A plate of gnocchi in front of a serving tray of more gnocchi


I hate not having enough time to write. And I hate starting a blog post with “it’s been ages since we spoke”. This month both remain true, and I thought I’d circumvent the circumstances by doing a round-up post instead of a new recipe; forgetting just how monumentally time-consuming round-ups actually are.

However, with the government dropping a typically cruel and economically lacklustre budget and Chlöe Swarbrick coining the “cost of greed crisis” as a useful way to augment the frequently called-upon but admittedly passive phrase ‘cost-of-living crisis’, I figured now was as good a time as any to round up, specifically, recipes that might meet people where they’re at.
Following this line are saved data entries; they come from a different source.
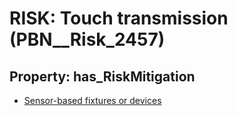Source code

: # RISK: __Touch transmission__ (PBN__Risk_2457)

## Property: has_RiskMitigation

* [Sensor-based fixtures or devices](PBN__Mitigation_139)

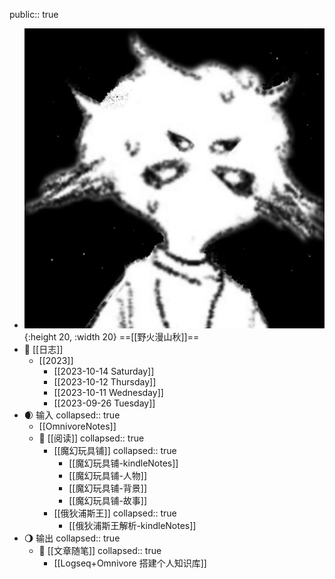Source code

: public:: true

- ![tx.jpg](../assets/tx_1697286591566_0.jpg){:height 20, :width 20}  ==[[野火漫山秋]]==
- 📝 [[日志]]
	- [[2023]]
		- [[2023-10-14 Saturday]]
		- [[2023-10-12 Thursday]]
		- [[2023-10-11 Wednesday]]
		- [[2023-09-26 Tuesday]]
- 🌒 输入
  collapsed:: true
	- [[OmnivoreNotes]]
	- 📖 [[阅读]]
	  collapsed:: true
		- [[魔幻玩具铺]]
		  collapsed:: true
			- [[魔幻玩具铺-kindleNotes]]
			- [[魔幻玩具铺-人物]]
			- [[魔幻玩具铺-背景]]
			- [[魔幻玩具铺-故事]]
		- [[俄狄浦斯王]]
		  collapsed:: true
			- [[俄狄浦斯王解析-kindleNotes]]
- 🌖 输出
  collapsed:: true
	- 💬 [[文章随笔]]
	  collapsed:: true
		- [[Logseq+Omnivore 搭建个人知识库]]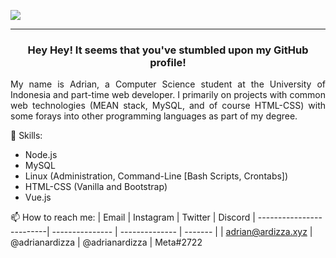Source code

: ![](https://i.imgur.com/zRlCKxh.png)
_________________
<h3 align="center">Hey Hey! It seems that you've stumbled upon my GitHub profile!</h3>
<p align="justify">My name is Adrian, a Computer Science student at the University of Indonesia and part-time web developer. I primarily on projects with common web technologies (MEAN stack, MySQL, and of course HTML-CSS) with some forays into other programming languages as part of my degree.</p>


💬 Skills:
  - Node.js
  - MySQL
  - Linux (Administration, Command-Line [Bash Scripts, Crontabs])
  - HTML-CSS (Vanilla and Bootstrap)
  - Vue.js
  
📫 How to reach me:
| Email                    | Instagram       | Twitter        | Discord
| -------------------------| --------------- | -------------- | ------- |
| adrian@ardizza.xyz       | @adrianardizza  | @adrianardizza | Meta#2722

  

<!--
**Meta1807/Meta1807** is a ✨ _special_ ✨ repository because its `README.md` (this file) appears on your GitHub profile.
Here are some ideas to get you started:

- 🔭 I’m currently working on ...
- 🌱 I’m currently learning ...
- 👯 I’m looking to collaborate on ...
- 🤔 I’m looking for help with ...
- 💬 Ask me about ...

- 😄 Pronouns: ...
- ⚡ Fun fact: ...
-->
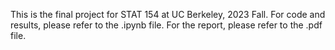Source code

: This is the final project for STAT 154 at UC Berkeley, 2023 Fall. For code and results, please refer to the .ipynb file. For the report, please refer to the .pdf file.
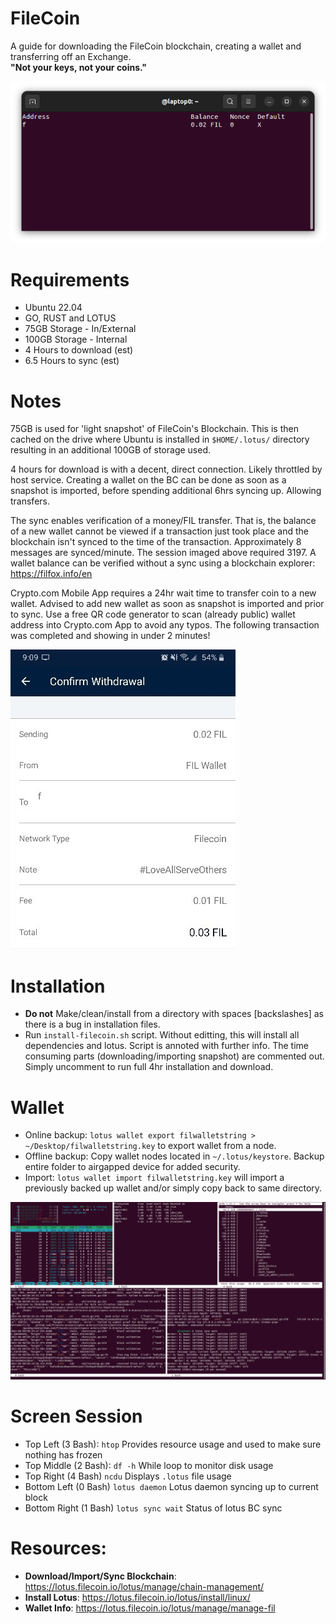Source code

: # FileCoin
A guide for downloading the FileCoin blockchain, creating a wallet and transferring off an Exchange.<br>
**"Not your keys, not your coins."**

![FIL](https://github.com/SatoshiConomy/FileCoin/blob/main/fil-satoshis.png)

# Requirements
- Ubuntu 22.04
- GO, RUST and LOTUS
- 75GB Storage - In/External
- 100GB Storage - Internal
- 4 Hours to download (est)
- 6.5 Hours to sync (est)

# Notes
75GB is used for 'light snapshot' of FileCoin's Blockchain. This is then cached on the drive where Ubuntu is installed in `$HOME/.lotus/` directory resulting in an additional 100GB of storage used.

4 hours for download is with a decent, direct connection. Likely throttled by host service. Creating a wallet on the BC can be done as soon as a snapshot is imported, before spending additional 6hrs syncing up. Allowing transfers.

The sync enables verification of a money/FIL transfer. That is, the balance of a new wallet cannot be viewed if a transaction just took place and the blockchain isn't synced to the time of the transaction. Approximately 8 messages are synced/minute. The session imaged above required 3197. A wallet balance can be verified without a sync using a blockchain explorer: https://filfox.info/en

Crypto.com Mobile App requires a 24hr wait time to transfer coin to a new wallet. Advised to add new wallet as soon as snapshot is imported and prior to sync. Use a free QR code generator to scan (already public) wallet address into Crypto.com App to avoid any typos. The following transaction was completed and showing in under 2 minutes!

![FIL](https://github.com/SatoshiConomy/FileCoin/blob/main/tx-receipt.jpg)

# Installation
- **Do not** Make/clean/install from a directory with spaces [backslashes] as there is a bug in installation files.
- Run `install-filecoin.sh` script. Without editting, this will install all dependencies and lotus. Script is annoted with further info. The time consuming parts (downloading/importing snapshot) are commented out. Simply uncomment to run full 4hr installation and download.

# Wallet
- Online backup: `lotus wallet export filwalletstring > ~/Desktop/filwalletstring.key` to export wallet from a node.
- Offline backup: Copy wallet nodes located in `~/.lotus/keystore`. Backup entire folder to airgapped device for added security.
- Import: `lotus wallet import filwalletstring.key` will import a previously backed up wallet and/or simply copy back to same directory.

![FIL](https://github.com/SatoshiConomy/FileCoin/blob/main/screenshot.png)

# Screen Session
- Top Left (3 Bash): `htop` Provides resource usage and used to make sure nothing has frozen
- Top Middle (2 Bash): `df -h` While loop to monitor disk usage
- Top Right (4 Bash) `ncdu` Displays `.lotus` file usage
- Bottom Left (0 Bash) `lotus daemon` Lotus daemon syncing up to current block
- Bottom Right (1 Bash) `lotus sync wait` Status of lotus BC sync

# Resources:
- **Download/Import/Sync Blockchain**: https://lotus.filecoin.io/lotus/manage/chain-management/
- **Install Lotus**: https://lotus.filecoin.io/lotus/install/linux/
- **Wallet Info**: https://lotus.filecoin.io/lotus/manage/manage-fil

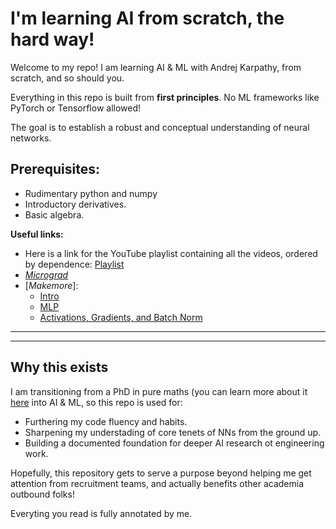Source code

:# I'm learning AI from scratch, the hard way!

Welcome to my repo! I am learning AI & ML with Andrej Karpathy, from scratch, and so should you.

Everything in this repo is built from **first principles**. No ML frameworks like PyTorch or Tensorflow allowed! 

The goal is to establish a robust and conceptual understanding of neural networks. 

## Prerequisites:
- Rudimentary python and numpy
- Introductory derivatives.
- Basic algebra.

**Useful links:**
- Here is a link for the YouTube playlist containing all the videos, ordered by dependence: [Playlist](https://www.youtube.com/playlist?list=PLAqhIrjkxbuWI23v9cThsA9GvCAUhRvKZ)
- [*Micrograd*](https://youtu.be/VMj-3S1tku0?si=8FOx5XlWblZZiAaC)
- [*Makemore*]:
  - [Intro](https://youtu.be/PaCmpygFfXo?si=wuC5yFxWspr9-KKr)
  - [MLP](https://youtu.be/TCH_1BHY58I?si=WkH5kB-iFLvQDPy1)
  - [Activations, Gradients, and Batch Norm](https://youtu.be/P6sfmUTpUmc?si=76Wcat4PdvR8aZKj)    

  
---

---

## Why this exists

I am transitioning from a PhD in pure maths (you can learn more about it [here]([diogofd](https://diogofd.github.io/)) into AI & ML, so this repo is used for:
- Furthering my code fluency and habits.
- Sharpening my understading of core tenets of NNs from the ground up.
- Building a documented foundation for deeper AI research ot engineering work.

Hopefully, this repository gets to serve a purpose beyond helping me get attention from recruitment teams, and actually benefits other academia outbound folks!

Everyting you read is fully annotated by me. 




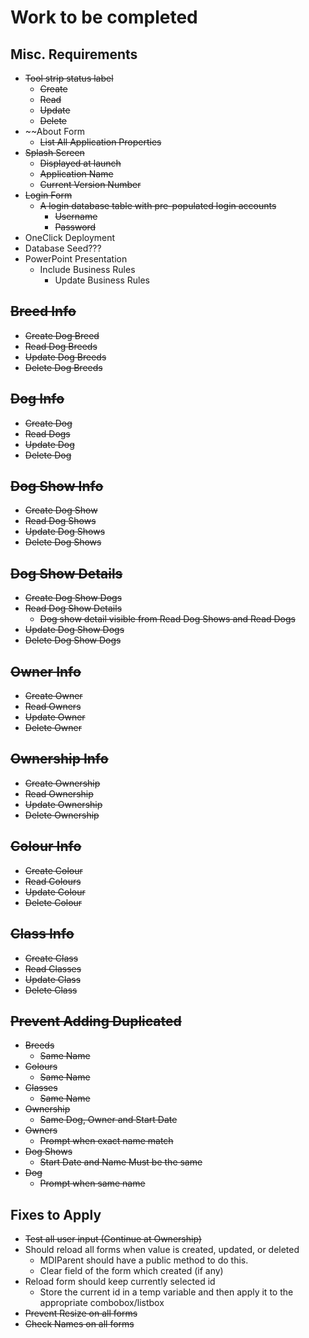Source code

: # Work to be completed

## Misc. Requirements

- ~~Tool strip status label~~
  - ~~Create~~
  - ~~Read~~
  - ~~Update~~
  - ~~Delete~~
- ~~About Form
  - ~~List All Application Properties~~
- ~~Splash Screen~~
  - ~~Displayed at launch~~
  - ~~Application Name~~
  - ~~Current Version Number~~
- ~~Login Form~~
  - ~~A login database table with pre-populated login accounts~~
    - ~~Username~~
    - ~~Password~~
- OneClick Deployment
- Database Seed???
- PowerPoint Presentation
  - Include Business Rules
    - Update Business Rules

## ~~Breed Info~~

- ~~Create Dog Breed~~
- ~~Read Dog Breeds~~
- ~~Update Dog Breeds~~
- ~~Delete Dog Breeds~~

## ~~Dog Info~~

- ~~Create Dog~~
- ~~Read Dogs~~
- ~~Update Dog~~
- ~~Delete Dog~~

## ~~Dog Show Info~~

- ~~Create Dog Show~~
- ~~Read Dog Shows~~
- ~~Update Dog Shows~~
- ~~Delete Dog Shows~~

## ~~Dog Show Details~~

- ~~Create Dog Show Dogs~~
- ~~Read Dog Show Details~~
  - ~~Dog show detail visible from Read Dog Shows and Read Dogs~~
- ~~Update Dog Show Dogs~~
- ~~Delete Dog Show Dogs~~

## ~~Owner Info~~

- ~~Create Owner~~
- ~~Read Owners~~
- ~~Update Owner~~
- ~~Delete Owner~~

## ~~Ownership Info~~

- ~~Create Ownership~~
- ~~Read Ownership~~
- ~~Update Ownership~~
- ~~Delete Ownership~~

## ~~Colour Info~~

- ~~Create Colour~~
- ~~Read Colours~~
- ~~Update Colour~~
- ~~Delete Colour~~

## ~~Class Info~~

- ~~Create Class~~
- ~~Read Classes~~
- ~~Update Class~~
- ~~Delete Class~~

## ~~Prevent Adding Duplicated~~

- ~~Breeds~~
  - ~~Same Name~~
- ~~Colours~~
  - ~~Same Name~~
- ~~Classes~~
  - ~~Same Name~~
- ~~Ownership~~
  - ~~Same Dog, Owner and Start Date~~
- ~~Owners~~
  - ~~Prompt when exact name match~~
- ~~Dog Shows~~
  - ~~Start Date and Name Must be the same~~
- ~~Dog~~
  - ~~Prompt when same name~~

## Fixes to Apply

- ~~Test all user input (Continue at Ownership)~~
- Should reload all forms when value is created, updated, or deleted
  - MDIParent should have a public method to do this.
  - Clear field of the form which created (if any)
- Reload form should keep currently selected id
  - Store the current id in a temp variable and then apply it to the appropriate combobox/listbox
- ~~Prevent Resize on all forms~~
- ~~Check Names on all forms~~
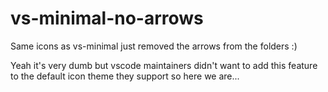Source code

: # vs-minimal-no-arrows

Same icons as vs-minimal just removed the arrows from the folders :)

Yeah it's very dumb but vscode maintainers didn't want to add this feature to the default icon theme they support so here we are...
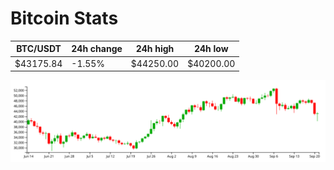 # Bitcoin Stats

BTC/USDT|24h change|24h high|24h low|
|---|---|---|---|
|$43175.84|-1.55%|$44250.00|$40200.00|

<img src="./chart.svg">
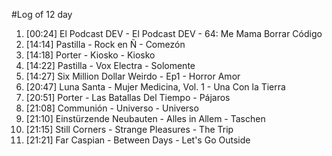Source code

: #Log of 12 day

1. [00:24] El Podcast DEV - El Podcast DEV - 64: Me Mama Borrar Código
1. [14:14] Pastilla - Rock en Ñ - Comezón
1. [14:18] Porter - Kiosko - Kiosko
1. [14:22] Pastilla - Vox Electra - Solomente
1. [14:27] Six Million Dollar Weirdo - Ep1 - Horror Amor
1. [20:47] Luna Santa - Mujer Medicina, Vol. 1 - Una Con la Tierra
1. [20:51] Porter - Las Batallas Del Tiempo - Pájaros
1. [21:08] Communión - Universo - Universo
1. [21:10] Einstürzende Neubauten - Alles in Allem - Taschen
1. [21:15] Still Corners - Strange Pleasures - The Trip
1. [21:21] Far Caspian - Between Days - Let's Go Outside
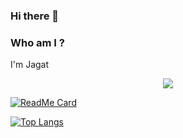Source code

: ### Hi there 👋


### Who am I ?

I'm Jagat  


<p align="center">
  <img src="https://github-readme-stats.vercel.app/api?username=jagatabhay&theme=gruvbox&show_icons=True">
</p>
 
 
[![ReadMe Card](https://github-readme-stats.vercel.app/api/pin/?username=jagatabhay&repo=TSAI&show_owner=True&theme=cobalt)](https://github.com/jagatabhay/TSAI)


[![Top Langs](https://github-readme-stats.vercel.app/api/top-langs/?username=jagatabhay)](https://github.com/jagatabhay/)



<!--
**jagatabhay/jagatabhay** is a ✨ _special_ ✨ repository because its `README.md` (this file) appears on your GitHub profile.

Here are some ideas to get you started:

- 🔭 I’m currently working on ...
- 🌱 I’m currently learning ...
- 👯 I’m looking to collaborate on ...
- 🤔 I’m looking for help with ...
- 💬 Ask me about ...
- 📫 How to reach me: ...
- 😄 Pronouns: ...
- ⚡ Fun fact: ...
-->
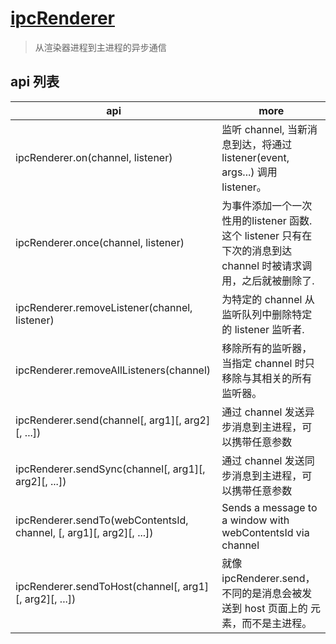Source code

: # [ipcRenderer](https://www.electronjs.cn/docs/api/ipc-renderer)

> 从渲染器进程到主进程的异步通信

## api 列表

| api                                                                 | more                                                                                                           |
| ------------------------------------------------------------------- | -------------------------------------------------------------------------------------------------------------- |
| ipcRenderer.on(channel, listener)                                   | 监听 channel, 当新消息到达，将通过 listener(event, args...) 调用 listener。                                    |
| ipcRenderer.once(channel, listener)                                 | 为事件添加一个一次性用的listener 函数.这个 listener 只有在下次的消息到达 channel 时被请求调用，之后就被删除了. |
| ipcRenderer.removeListener(channel, listener)                       | 为特定的 channel 从监听队列中删除特定的 listener 监听者.                                                       |
| ipcRenderer.removeAllListeners(channel)                             | 移除所有的监听器，当指定 channel 时只移除与其相关的所有监听器。                                                |
| ipcRenderer.send(channel[, arg1][, arg2][, ...])                    | 通过 channel 发送异步消息到主进程，可以携带任意参数                                                            |
| ipcRenderer.sendSync(channel[, arg1][, arg2][, ...])                | 通过 channel 发送同步消息到主进程，可以携带任意参数                                                            |
| ipcRenderer.sendTo(webContentsId, channel, [, arg1][, arg2][, ...]) | Sends a message to a window with webContentsId via channel                                                     |
| ipcRenderer.sendToHost(channel[, arg1][, arg2][, ...])              | 就像 ipcRenderer.send，不同的是消息会被发送到 host 页面上的 <webview> 元素，而不是主进程。                     |
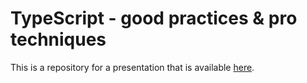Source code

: # TypeScript - good practices & pro techniques

This is a repository for a presentation that is available [here](https://durkiewicz.github.io/typescript-techniques-presentation).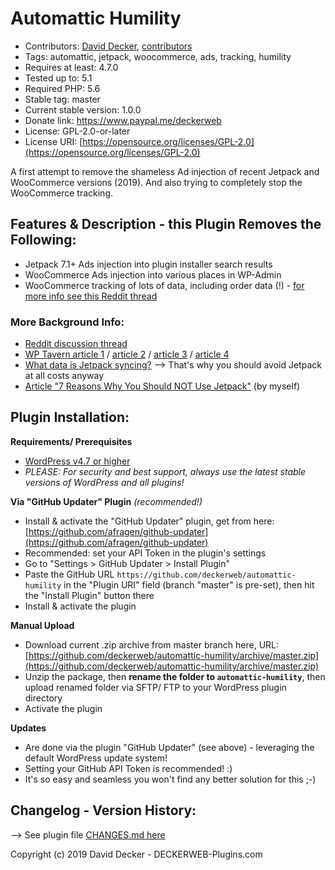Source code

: # Automattic Humility

* Contributors: [David Decker](https://github.com/deckerweb), [contributors](https://github.com/deckerweb/automattic-humility/graphs/contributors)
* Tags: automattic, jetpack, woocommerce, ads, tracking, humility
* Requires at least: 4.7.0
* Tested up to: 5.1
* Required PHP: 5.6
* Stable tag: master
* Current stable version: 1.0.0
* Donate link: https://www.paypal.me/deckerweb
* License: GPL-2.0-or-later
* License URI: [https://opensource.org/licenses/GPL-2.0](https://opensource.org/licenses/GPL-2.0)

A first attempt to remove the shameless Ad injection of recent Jetpack and WooCommerce versions (2019).
And also trying to completely stop the WooCommerce tracking.




## Features & Description - this Plugin **Removes** the Following:

* Jetpack 7.1+ Ads injection into plugin installer search results
* WooCommerce Ads injection into various places in WP-Admin
* WooCommerce tracking of lots of data, including order data (!) - [for more info see this Reddit thread](https://www.reddit.com/r/Wordpress/comments/b9xm1j/_/)

### More Background Info:
* [Reddit discussion thread](https://www.reddit.com/r/Wordpress/comments/b9xm1j/_/)
* [WP Tavern article 1](https://wptavern.com/jetpack-7-1-adds-feature-suggestions-to-plugin-search-results) / [article 2](https://wptavern.com/jetpack-is-promoting-paid-upgrades-on-plugin-search-screen-wordpress-plugin-team-says-it-may-be-a-violation-of-directory-guidelines) / [article 3](https://wptavern.com/woocommerce-3-6-to-add-marketplace-suggestions-despite-overwhelmingly-negative-feedback-from-developer-community) / [article 4](https://wptavern.com/jetpack-7-2-1-removes-promotions-for-paid-upgrades-from-the-search-screen)
* [What data is Jetpack syncing?](https://jetpack.com/support/what-data-does-jetpack-sync/) --> That's why you should avoid Jetpack at all costs anyway
* [Article "7 Reasons Why You Should NOT Use Jetpack"](https://toolbarextras.com/reasons-why-you-should-not-use-jetpack/) (by myself)


## Plugin Installation:

**Requirements/ Prerequisites**
* [WordPress v4.7 or higher](https://wordpress.org/download/)
* *PLEASE: For security and best support, always use the latest stable versions of WordPress and all plugins!*

**Via "GitHub Updater" Plugin** *(recommended!)*

* Install & activate the "GitHub Updater" plugin, get from here: [https://github.com/afragen/github-updater](https://github.com/afragen/github-updater)
* Recommended: set your API Token in the plugin's settings
* Go to "Settings > GitHub Updater > Install Plugin"
* Paste the GitHub URL `https://github.com/deckerweb/automattic-humility` in the "Plugin URI" field (branch "master" is pre-set), then hit the "Install Plugin" button there
* Install & activate the plugin

**Manual Upload**
* Download current .zip archive from master branch here, URL: [https://github.com/deckerweb/automattic-humility/archive/master.zip](https://github.com/deckerweb/automattic-humility/archive/master.zip)
* Unzip the package, then **rename the folder to `automattic-humility`**, then upload renamed folder via SFTP/ FTP to your WordPress plugin directory
* Activate the plugin

**Updates**
* Are done via the plugin "GitHub Updater" (see above) - leveraging the default WordPress update system!
* Setting your GitHub API Token is recommended! :)
* It's so easy and seamless you won't find any better solution for this ;-)


## Changelog - Version History:

--> See plugin file [CHANGES.md here](https://github.com/deckerweb/automattic-humility/blob/master/CHANGES.md)


Copyright (c) 2019 David Decker - DECKERWEB-Plugins.com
This is not actually a place that I sit comfortably within, because:

  • The prices of ingredients fluctuate too wildly (and usually upwards) to truly draw a line in the sand
  • I realise that at least half my recipes lean towards what you might politely call ‘whimsy’
  • Food is so subjective and accessibility is delicate: what might be reasonable in one kitchen, on one budget, might be preposterous in another
  • We, the people, can’t budget our way out of supermarket duopoly bloodbaths, costs passed onto us, and wages that don’t live in the real world and it’s insulting to think that any recipe could save you from that!

But.

Until the great day comes where we can overthrow the structures of unearned power that currently rest on our collective necks, we still all have to make dinner. And on the offchance that it’s useful information or inspiration, here are 35 recipes, which I’ve grouped by:

  • Shelf tomatoes: Like the current landscape of economic punishment, these ingredients don’t expire
  • Soft food for hard times: Dinner that comforts without costing too much
  • Something from nothing: Austere with time, effort and ingredients, abundant with flavour
  • Razzle-dazzle potential: If you’ve been asked to bring a plate or just want something nice
  • Deserved: Don’t make me say ‘sweet treat’, but it really does make life briefly bearable

Also, most of the below recipes have made in my current kitchen which has literally 30cm square benchspace, for what it’s worth. Let’s get into it.


Shelf tomatoes

A handful of recipes that make the absolute most out of preserved, long-lasting tomatoes in various forms, including the humble but holy tinned tomatoes.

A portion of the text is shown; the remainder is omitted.